# Right wing silencing antifacists first amendment through the courts



## Nothereed (Nov 25, 2022)

https://theintercept.com/2021/11/10/proud-boys-antifascist-tweet-chad-loder-court/
older story but it slipped under my radar. Tl;dr
A proudboy individual who was there on January 6th got upset that a antifascist researcher outed him as one of the rioters. The proudboy individual asked for a restraining order, saying that the researchers tweets pointing it out was a form of harassment. The restraining order was granted, and was unusually larger in scope. Preventing the researcher from pointing it out. Other proudboy members proceeded to use the same tatic to try to avoid visibility in the public.


----------



## bazamuffin (Nov 25, 2022)

Hahaha, another bullshit political thread


----------



## EldritchPenumbra (Nov 25, 2022)

bazamuffin said:


> Hahaha, another bullshit political thread


Shh, you have to agree with it or the moderators will censor you and lock if not delete the thread. Sometimes they even ban you for not accepting the propaganda or making fun of it.

What ever you do, TAKE THIS PROPAGANDA SERIOUSLY!!!


----------



## bazamuffin (Nov 25, 2022)

I don't have to agree with anything.  Especially this troll.  Worst (and only in my eyes) mistake GBATemp have ever made, is allowing political posts.  Just promotes a bunch of fannies spouting absolute cod shit in forums that were originally intended for gaming related topics.


----------



## EldritchPenumbra (Nov 25, 2022)

bazamuffin said:


> I don't have to agree with anything.  Especially this troll.  Worst (and only in my eyes) mistake GBATemp have ever made, is allowing political posts.  Just promotes a bunch of fannies spouting absolute cod shit in forums that were originally intended for gaming related topics.

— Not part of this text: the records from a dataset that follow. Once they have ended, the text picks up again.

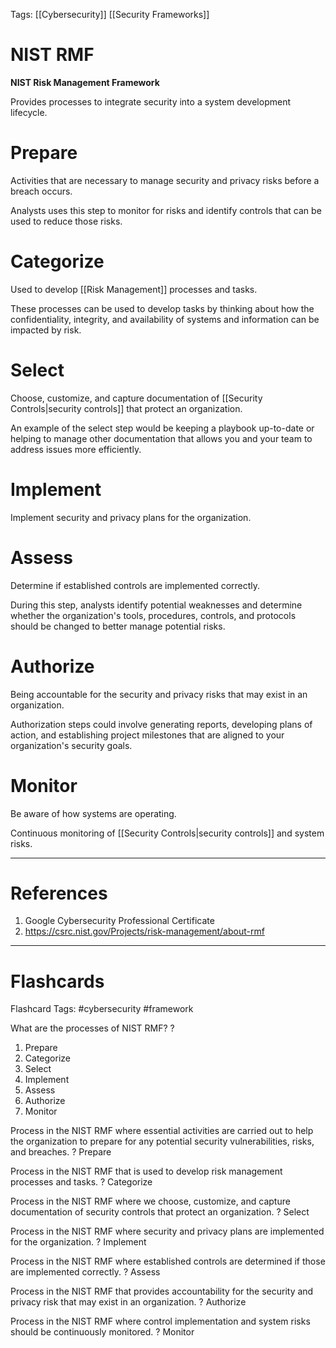 Tags: [[Cybersecurity]] [[Security Frameworks]]
# NIST RMF

**NIST Risk Management Framework**

Provides processes to integrate security into a system development lifecycle.

# Prepare

Activities that are necessary to manage security and privacy risks before a breach occurs.

Analysts uses this step to monitor for risks and identify controls that can be used to reduce those risks.

# Categorize

Used to develop [[Risk Management]] processes and tasks.

These processes can be used to develop tasks by thinking about how the confidentiality, integrity, and availability of systems and information can be impacted by risk.

# Select

Choose, customize, and capture documentation of [[Security Controls|security controls]] that protect an organization.

An example of the select step would be keeping a playbook up-to-date or helping to manage other documentation that allows you and your team to address issues more efficiently.

# Implement

Implement security and privacy plans for the organization.

# Assess

Determine if established controls are implemented correctly.

During this step, analysts identify potential weaknesses and determine whether the organization's tools, procedures, controls, and protocols should be changed to better manage potential risks.

# Authorize

Being accountable for the security and privacy risks that may exist in an organization.

Authorization steps could involve generating reports, developing plans of action, and establishing project milestones that are aligned to your organization's security goals.

# Monitor

Be aware of how systems are operating.

Continuous monitoring of [[Security Controls|security controls]] and system risks.

---
# References

1. Google Cybersecurity Professional Certificate
2. https://csrc.nist.gov/Projects/risk-management/about-rmf

---
# Flashcards

Flashcard Tags: #cybersecurity #framework 

What are the processes of NIST RMF?
?
1. Prepare
2. Categorize
3. Select
4. Implement
5. Assess
6. Authorize
7. Monitor
<!--SR:!2024-04-30,1,186-->

Process in the NIST RMF where essential activities are carried out to help the organization to prepare for any potential security vulnerabilities, risks, and breaches.
?
Prepare
<!--SR:!2024-05-06,7,250-->

Process in the NIST RMF that is used to develop risk management processes and tasks.
?
Categorize
<!--SR:!2024-05-01,2,190-->

Process in the NIST RMF where we choose, customize, and capture documentation of security controls that protect an organization.
?
Select
<!--SR:!2024-05-03,6,266-->

Process in the NIST RMF where security and privacy plans are implemented for the organization.
?
Implement
<!--SR:!2024-05-06,7,246-->

Process in the NIST RMF where established controls are determined if those are implemented correctly.
?
Assess
<!--SR:!2024-04-30,2,246-->

Process in the NIST RMF that provides accountability for the security and privacy risk that may exist in an organization.
?
Authorize
<!--SR:!2024-05-04,6,266-->

Process in the NIST RMF where control implementation and system risks should be continuously monitored.
?
Monitor
<!--SR:!2024-05-07,8,266-->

Northereed keeps this site fun, I don't want him to stop, I want the mods to.


----------



## The Catboy (Nov 25, 2022)

This article is from last year, do you have an update on this situation?


----------



## EldritchPenumbra (Nov 25, 2022)

-snip-

Everyone should be able to post what they want, you don't have to read it if you don't want to.


----------



## DinohScene (Nov 25, 2022)

This is going nowhere...


----------